Craters and Bubbles

The back of a bucket of gesso has instructions on how to get a smooth surface on your canvas, and gives silly advice such as using fine-grained sandpaper in between coats, thinning the gesso with water, and so on. A painting is simply that, it’s paint on a canvas. Pretending otherwise does a disservice to the viewer.


Texture is my friend; I like seeing the thread of the canvas, bubbles and brushstrokes in the gesso, and I do my best to encourage these features in my work. Of course, this could be simply that I’m too impatient an artist to meticulously render a photograph-like image on the canvas. I could probably do this; I learned how to do it in art school, at least with a pencil, but it’s no fun at all.

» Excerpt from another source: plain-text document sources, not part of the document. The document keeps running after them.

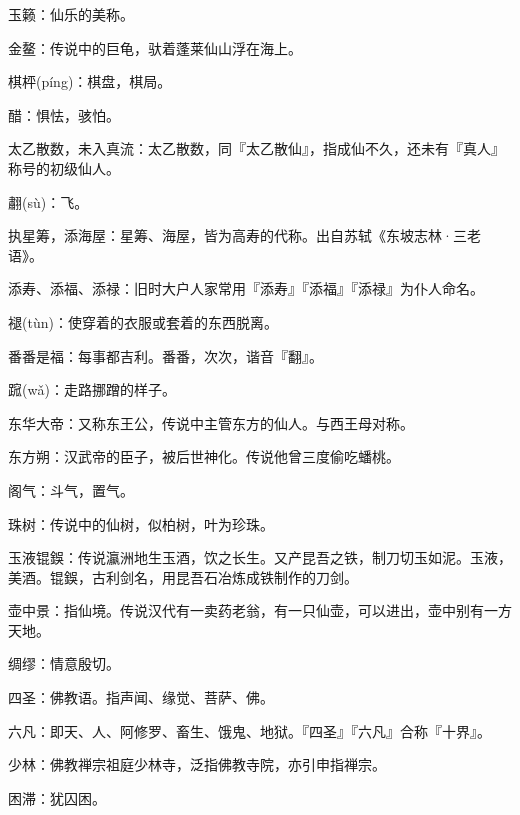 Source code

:\startbuffer[983]
玉籁：仙乐的美称。
\stopbuffer


\startbuffer[984]
金鳌：传说中的巨龟，驮着蓬莱仙山浮在海上。
\stopbuffer


\startbuffer[985]
棋枰(píng)：棋盘，棋局。
\stopbuffer


\startbuffer[986]
醋：惧怯，骇怕。
\stopbuffer


\startbuffer[987]
太乙散数，未入真流：太乙散数，同『太乙散仙』，指成仙不久，还未有『真人』称号的初级仙人。
\stopbuffer


\startbuffer[988]
䎘(sù)：飞。
\stopbuffer


\startbuffer[989]
执星筹，添海屋：星筹、海屋，皆为高寿的代称。出自苏轼《东坡志林·三老语》。
\stopbuffer


\startbuffer[990]
添寿、添福、添禄：旧时大户人家常用『添寿』『添福』『添禄』为仆人命名。
\stopbuffer


\startbuffer[991]
褪(tùn)：使穿着的衣服或套着的东西脱离。
\stopbuffer


\startbuffer[992]
番番是福：每事都吉利。番番，次次，谐音『翻』。
\stopbuffer


\startbuffer[993]
䠚(wǎ)：走路挪蹭的样子。
\stopbuffer


\startbuffer[994]
东华大帝：又称东王公，传说中主管东方的仙人。与西王母对称。
\stopbuffer


\startbuffer[995]
东方朔：汉武帝的臣子，被后世神化。传说他曾三度偷吃蟠桃。
\stopbuffer


\startbuffer[996]
阁气：斗气，置气。
\stopbuffer


\startbuffer[997]
珠树：传说中的仙树，似柏树，叶为珍珠。
\stopbuffer


\startbuffer[998]
玉液锟鋘：传说瀛洲地生玉酒，饮之长生。又产昆吾之铁，制刀切玉如泥。玉液，美酒。锟鋘，古利剑名，用昆吾石冶炼成铁制作的刀剑。
\stopbuffer


\startbuffer[999]
壶中景：指仙境。传说汉代有一卖药老翁，有一只仙壶，可以进出，壶中别有一方天地。
\stopbuffer


\startbuffer[1000]
绸缪：情意殷切。
\stopbuffer


\startbuffer[1001]
四圣：佛教语。指声闻、缘觉、菩萨、佛。
\stopbuffer


\startbuffer[1002]
六凡：即天、人、阿修罗、畜生、饿鬼、地狱。『四圣』『六凡』合称『十界』。
\stopbuffer


\startbuffer[1003]
少林：佛教禅宗祖庭少林寺，泛指佛教寺院，亦引申指禅宗。
\stopbuffer


\startbuffer[1004]
困滞：犹囚困。
\stopbuffer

I’d rather let the whims of how the turpentine flows, how the canvas responds to a brush, and how well the paint mixes that day determine what I end up painting. Producing a pitted and scarred canvas is simply adding to that process.

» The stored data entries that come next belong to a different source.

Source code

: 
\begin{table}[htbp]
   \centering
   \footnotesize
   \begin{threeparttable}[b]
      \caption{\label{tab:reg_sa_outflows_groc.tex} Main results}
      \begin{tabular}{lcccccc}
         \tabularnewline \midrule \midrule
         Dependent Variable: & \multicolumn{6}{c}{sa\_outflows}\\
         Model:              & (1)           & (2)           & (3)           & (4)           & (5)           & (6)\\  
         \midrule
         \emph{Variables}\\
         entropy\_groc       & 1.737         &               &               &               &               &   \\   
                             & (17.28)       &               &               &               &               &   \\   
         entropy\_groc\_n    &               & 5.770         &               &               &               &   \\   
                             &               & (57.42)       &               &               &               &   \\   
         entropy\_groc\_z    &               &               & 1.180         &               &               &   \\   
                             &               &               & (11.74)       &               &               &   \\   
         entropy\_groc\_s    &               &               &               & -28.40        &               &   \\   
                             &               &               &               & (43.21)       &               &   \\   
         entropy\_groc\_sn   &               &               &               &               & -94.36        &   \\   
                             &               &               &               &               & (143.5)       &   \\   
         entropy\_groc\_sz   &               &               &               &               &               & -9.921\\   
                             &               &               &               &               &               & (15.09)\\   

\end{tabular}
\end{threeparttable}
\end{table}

Right now, I’m working on a painting of a schoolbus. The bus itself is fairly straightforward; various shades of yellow and orange, with a very dark brown for the undercarriage, matching the color of the silhouetted house in the distance. I added the sky last night, and one would think that light blue would add very little to an image. One would be wrong.

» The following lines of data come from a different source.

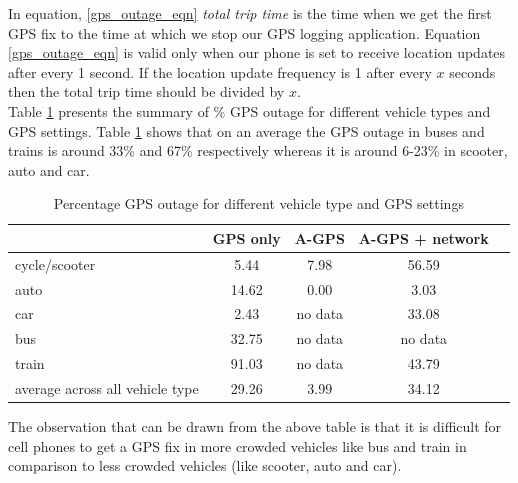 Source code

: \documentclass[12pt]{report}
\begin{document}
\noindent
In equation, \ref{gps_outage_eqn} \textit{total trip time} is the time when we
get the first GPS fix to the time at which we stop our GPS logging application.
Equation \ref{gps_outage_eqn} is valid only when our phone is set to receive
location updates after every 1 second. If the location update frequency is 1
after every $x$ seconds then the total trip time should be divided by $x$.
\\

Table \ref{gps_outage_table} presents the summary of \% GPS outage for different
vehicle types and GPS settings. Table \ref{gps_outage_table} shows that on an
average the GPS outage in buses and trains is around 33\% and 67\% respectively
whereas it is around 6-23\% in scooter, auto and car.


 \begin{table}[h!]
   \centering
   \caption{Percentage GPS outage for different vehicle type and GPS settings}
   \label{gps_outage_table}
   \begin{tabular}{|m{0.9in}|c|c|c|l|}
     \hline
     & GPS only & A-GPS & A-GPS + network  \\\hline 
     cycle/scooter                   & 5.44     & 7.98         & 56.59      \\ \hline
     auto                            & 14.62    & 0.00         & 3.03       \\ \hline
     car                             & 2.43     & no data      & 33.08      \\ \hline
     bus                             & 32.75    & no data      & no data    \\ \hline
     train                           & 91.03    & no data      & 43.79      \\ \hline
     average across all vehicle type & 29.26    & 3.99         & 34.12      \\ \hline 
   \end{tabular}
 \end{table}

 The observation that can be drawn from the above table is that it is difficult
 for cell phones to get a GPS fix in more crowded vehicles like bus and train in
 comparison to less crowded vehicles (like scooter, auto and car).



 
\end{document}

The sky fades from darker to lighter blue, to almost white in some places. The nitrogen brushstrokes add an energy to the painting that changes it significantly, from a static scene to one with a coiling, angry energy. As I painted the blues, the imperfections in the canvas kept getting in the way, sometimes making me change my plans, sometimes enhancing what I was doing.


With a flat, static canvas, I can pretty much tell you how a canvas will turn out; However, with a canvas like the surface of the moon, it feels like I’m painting on a wall or a floor, at the mercy of whatever fell on the canvas and dried there.


I have a drawer in my cabinet of art supplies that’s filled with canvas strips and scraps, left over from other canvases; perhaps I should stitch them together. Anyone have any thoughts as to what such a Frankencanvas should hold?